BEGIN

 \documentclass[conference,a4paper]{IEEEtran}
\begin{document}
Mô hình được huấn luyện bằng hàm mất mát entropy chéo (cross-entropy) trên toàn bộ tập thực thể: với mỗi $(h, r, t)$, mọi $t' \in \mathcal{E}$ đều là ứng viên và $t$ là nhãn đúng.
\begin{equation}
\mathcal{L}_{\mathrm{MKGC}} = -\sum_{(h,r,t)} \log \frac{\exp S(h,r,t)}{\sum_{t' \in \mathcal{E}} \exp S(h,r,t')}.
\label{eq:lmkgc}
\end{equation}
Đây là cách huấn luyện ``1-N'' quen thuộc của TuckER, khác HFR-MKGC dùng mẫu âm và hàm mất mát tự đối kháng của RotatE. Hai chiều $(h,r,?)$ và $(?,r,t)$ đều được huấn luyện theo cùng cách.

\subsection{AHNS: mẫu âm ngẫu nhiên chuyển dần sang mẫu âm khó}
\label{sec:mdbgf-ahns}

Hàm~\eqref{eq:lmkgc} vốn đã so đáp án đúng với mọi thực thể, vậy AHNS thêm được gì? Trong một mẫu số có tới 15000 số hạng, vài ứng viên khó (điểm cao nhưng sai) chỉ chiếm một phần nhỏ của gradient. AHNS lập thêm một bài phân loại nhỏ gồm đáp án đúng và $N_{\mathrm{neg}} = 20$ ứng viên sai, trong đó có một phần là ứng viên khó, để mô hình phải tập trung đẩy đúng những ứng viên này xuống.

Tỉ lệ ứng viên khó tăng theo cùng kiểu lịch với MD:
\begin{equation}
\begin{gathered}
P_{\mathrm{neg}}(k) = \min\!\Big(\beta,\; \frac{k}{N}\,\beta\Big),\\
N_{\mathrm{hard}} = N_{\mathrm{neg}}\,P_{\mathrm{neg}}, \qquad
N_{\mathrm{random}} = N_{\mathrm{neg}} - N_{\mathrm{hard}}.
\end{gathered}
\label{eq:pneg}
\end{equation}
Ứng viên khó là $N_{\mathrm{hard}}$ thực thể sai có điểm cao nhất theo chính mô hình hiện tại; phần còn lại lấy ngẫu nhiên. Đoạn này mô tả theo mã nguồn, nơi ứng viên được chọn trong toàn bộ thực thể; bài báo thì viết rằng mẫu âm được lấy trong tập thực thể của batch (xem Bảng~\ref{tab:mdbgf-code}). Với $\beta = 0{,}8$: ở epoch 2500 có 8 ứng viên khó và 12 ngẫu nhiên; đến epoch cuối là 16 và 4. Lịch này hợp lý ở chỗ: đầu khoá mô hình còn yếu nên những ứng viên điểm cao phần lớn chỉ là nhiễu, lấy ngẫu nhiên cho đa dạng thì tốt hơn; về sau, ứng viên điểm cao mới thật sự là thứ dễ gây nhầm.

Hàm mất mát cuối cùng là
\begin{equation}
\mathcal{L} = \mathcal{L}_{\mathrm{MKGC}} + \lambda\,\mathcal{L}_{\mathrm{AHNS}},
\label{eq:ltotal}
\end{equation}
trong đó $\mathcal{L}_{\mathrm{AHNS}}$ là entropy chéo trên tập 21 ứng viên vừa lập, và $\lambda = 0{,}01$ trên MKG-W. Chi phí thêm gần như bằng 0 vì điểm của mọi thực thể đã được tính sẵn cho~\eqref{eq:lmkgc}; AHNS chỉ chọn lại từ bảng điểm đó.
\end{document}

END

## WORK ORDER
Full transcription, please: every entry, exactly as written.

## RESULT OF THE TASK
 \documentclass[conference,a4paper]{IEEEtran}
\begin{document}
Mô hình được huấn luyện bằng hàm mất mát entropy chéo (cross-entropy) trên toàn bộ tập thực thể: với mỗi $(h, r, t)$, mọi $t' \in \mathcal{E}$ đều là ứng viên và $t$ là nhãn đúng.
\begin{equation}
\mathcal{L}_{\mathrm{MKGC}} = -\sum_{(h,r,t)} \log \frac{\exp S(h,r,t)}{\sum_{t' \in \mathcal{E}} \exp S(h,r,t')}.
\label{eq:lmkgc}
\end{equation}
Đây là cách huấn luyện ``1-N'' quen thuộc của TuckER, khác HFR-MKGC dùng mẫu âm và hàm mất mát tự đối kháng của RotatE. Hai chiều $(h,r,?)$ và $(?,r,t)$ đều được huấn luyện theo cùng cách.

\subsection{AHNS: mẫu âm ngẫu nhiên chuyển dần sang mẫu âm khó}
\label{sec:mdbgf-ahns}

Hàm~\eqref{eq:lmkgc} vốn đã so đáp án đúng với mọi thực thể, vậy AHNS thêm được gì? Trong một mẫu số có tới 15000 số hạng, vài ứng viên khó (điểm cao nhưng sai) chỉ chiếm một phần nhỏ của gradient. AHNS lập thêm một bài phân loại nhỏ gồm đáp án đúng và $N_{\mathrm{neg}} = 20$ ứng viên sai, trong đó có một phần là ứng viên khó, để mô hình phải tập trung đẩy đúng những ứng viên này xuống.

Tỉ lệ ứng viên khó tăng theo cùng kiểu lịch với MD:
\begin{equation}
\begin{gathered}
P_{\mathrm{neg}}(k) = \min\!\Big(\beta,\; \frac{k}{N}\,\beta\Big),\\
N_{\mathrm{hard}} = N_{\mathrm{neg}}\,P_{\mathrm{neg}}, \qquad
N_{\mathrm{random}} = N_{\mathrm{neg}} - N_{\mathrm{hard}}.
\end{gathered}
\label{eq:pneg}
\end{equation}
Ứng viên khó là $N_{\mathrm{hard}}$ thực thể sai có điểm cao nhất theo chính mô hình hiện tại; phần còn lại lấy ngẫu nhiên. Đoạn này mô tả theo mã nguồn, nơi ứng viên được chọn trong toàn bộ thực thể; bài báo thì viết rằng mẫu âm được lấy trong tập thực thể của batch (xem Bảng~\ref{tab:mdbgf-code}). Với $\beta = 0{,}8$: ở epoch 2500 có 8 ứng viên khó và 12 ngẫu nhiên; đến epoch cuối là 16 và 4. Lịch này hợp lý ở chỗ: đầu khoá mô hình còn yếu nên những ứng viên điểm cao phần lớn chỉ là nhiễu, lấy ngẫu nhiên cho đa dạng thì tốt hơn; về sau, ứng viên điểm cao mới thật sự là thứ dễ gây nhầm.

Hàm mất mát cuối cùng là
\begin{equation}
\mathcal{L} = \mathcal{L}_{\mathrm{MKGC}} + \lambda\,\mathcal{L}_{\mathrm{AHNS}},
\label{eq:ltotal}
\end{equation}
trong đó $\mathcal{L}_{\mathrm{AHNS}}$ là entropy chéo trên tập 21 ứng viên vừa lập, và $\lambda = 0{,}01$ trên MKG-W. Chi phí thêm gần như bằng 0 vì điểm của mọi thực thể đã được tính sẵn cho~\eqref{eq:lmkgc}; AHNS chỉ chọn lại từ bảng điểm đó.
\end{document}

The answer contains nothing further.